Top of SOURCE DATA

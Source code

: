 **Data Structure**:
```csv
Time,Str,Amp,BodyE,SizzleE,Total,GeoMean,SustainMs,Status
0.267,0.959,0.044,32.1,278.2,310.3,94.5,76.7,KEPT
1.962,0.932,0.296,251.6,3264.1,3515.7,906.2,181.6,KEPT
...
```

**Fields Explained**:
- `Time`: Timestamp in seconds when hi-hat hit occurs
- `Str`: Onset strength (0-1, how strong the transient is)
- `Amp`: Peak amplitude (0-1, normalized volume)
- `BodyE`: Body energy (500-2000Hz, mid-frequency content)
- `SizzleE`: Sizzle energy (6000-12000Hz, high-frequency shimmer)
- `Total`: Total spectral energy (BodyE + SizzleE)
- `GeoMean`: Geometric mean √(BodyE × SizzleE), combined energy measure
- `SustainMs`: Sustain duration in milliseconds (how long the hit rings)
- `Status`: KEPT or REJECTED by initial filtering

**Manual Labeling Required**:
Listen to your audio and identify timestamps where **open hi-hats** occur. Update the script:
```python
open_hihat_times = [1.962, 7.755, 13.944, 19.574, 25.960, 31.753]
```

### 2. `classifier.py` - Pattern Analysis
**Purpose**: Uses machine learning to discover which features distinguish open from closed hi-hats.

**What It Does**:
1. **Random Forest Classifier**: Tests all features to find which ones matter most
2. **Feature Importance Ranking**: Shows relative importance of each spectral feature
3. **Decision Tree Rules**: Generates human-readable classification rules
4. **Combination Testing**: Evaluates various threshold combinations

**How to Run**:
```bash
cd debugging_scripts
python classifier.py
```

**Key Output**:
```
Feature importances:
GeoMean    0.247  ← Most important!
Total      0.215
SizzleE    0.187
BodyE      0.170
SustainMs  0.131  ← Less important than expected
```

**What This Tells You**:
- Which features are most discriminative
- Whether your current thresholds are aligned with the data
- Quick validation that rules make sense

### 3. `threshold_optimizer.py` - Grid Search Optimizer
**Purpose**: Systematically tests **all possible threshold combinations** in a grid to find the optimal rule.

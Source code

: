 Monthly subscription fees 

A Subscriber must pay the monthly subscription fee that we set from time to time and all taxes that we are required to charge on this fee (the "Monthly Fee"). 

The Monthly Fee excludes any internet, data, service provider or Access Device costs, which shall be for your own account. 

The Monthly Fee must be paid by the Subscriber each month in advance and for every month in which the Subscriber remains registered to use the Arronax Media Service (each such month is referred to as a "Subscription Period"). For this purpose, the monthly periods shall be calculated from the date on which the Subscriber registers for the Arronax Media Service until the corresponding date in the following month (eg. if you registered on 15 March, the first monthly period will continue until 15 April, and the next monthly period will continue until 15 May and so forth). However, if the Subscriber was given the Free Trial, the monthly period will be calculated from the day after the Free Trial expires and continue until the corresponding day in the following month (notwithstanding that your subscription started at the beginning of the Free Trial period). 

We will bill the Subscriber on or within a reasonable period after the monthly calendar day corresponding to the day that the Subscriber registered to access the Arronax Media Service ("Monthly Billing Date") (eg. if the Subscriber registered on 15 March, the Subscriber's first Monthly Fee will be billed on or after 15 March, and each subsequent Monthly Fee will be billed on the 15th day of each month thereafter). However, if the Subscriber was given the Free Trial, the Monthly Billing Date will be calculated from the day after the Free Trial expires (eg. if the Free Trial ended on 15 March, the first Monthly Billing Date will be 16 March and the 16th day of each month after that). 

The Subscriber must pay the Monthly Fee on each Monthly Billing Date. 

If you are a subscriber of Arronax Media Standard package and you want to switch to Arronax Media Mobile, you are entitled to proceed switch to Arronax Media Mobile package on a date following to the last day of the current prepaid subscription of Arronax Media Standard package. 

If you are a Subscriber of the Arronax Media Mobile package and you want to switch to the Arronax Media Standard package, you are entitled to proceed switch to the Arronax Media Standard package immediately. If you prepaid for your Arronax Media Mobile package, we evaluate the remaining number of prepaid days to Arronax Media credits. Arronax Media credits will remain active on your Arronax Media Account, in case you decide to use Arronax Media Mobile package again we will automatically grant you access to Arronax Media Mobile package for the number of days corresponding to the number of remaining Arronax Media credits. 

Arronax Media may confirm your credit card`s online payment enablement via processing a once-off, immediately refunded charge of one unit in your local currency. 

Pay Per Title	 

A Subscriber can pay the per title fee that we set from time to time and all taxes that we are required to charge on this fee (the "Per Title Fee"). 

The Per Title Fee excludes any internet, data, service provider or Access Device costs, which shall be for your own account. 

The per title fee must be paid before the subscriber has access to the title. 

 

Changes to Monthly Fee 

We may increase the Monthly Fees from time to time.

Bottom of SOURCE DATA

● **PROBLEM REQUIREMENTS**
Check every line above for the word "proceed" and copy those that have it.

● **ANSWER SPACE**
If you are a subscriber of Arronax Media Standard package and you want to switch to Arronax Media Mobile, you are entitled to proceed switch to Arronax Media Mobile package on a date following to the last day of the current prepaid subscription of Arronax Media Standard package. 
If you are a Subscriber of the Arronax Media Mobile package and you want to switch to the Arronax Media Standard package, you are entitled to proceed switch to the Arronax Media Standard package immediately. If you prepaid for your Arronax Media Mobile package, we evaluate the remaining number of prepaid days to Arronax Media credits. Arronax Media credits will remain active on your Arronax Media Account, in case you decide to use Arronax Media Mobile package again we will automatically grant you access to Arronax Media Mobile package for the number of days corresponding to the number of remaining Arronax Media credits. 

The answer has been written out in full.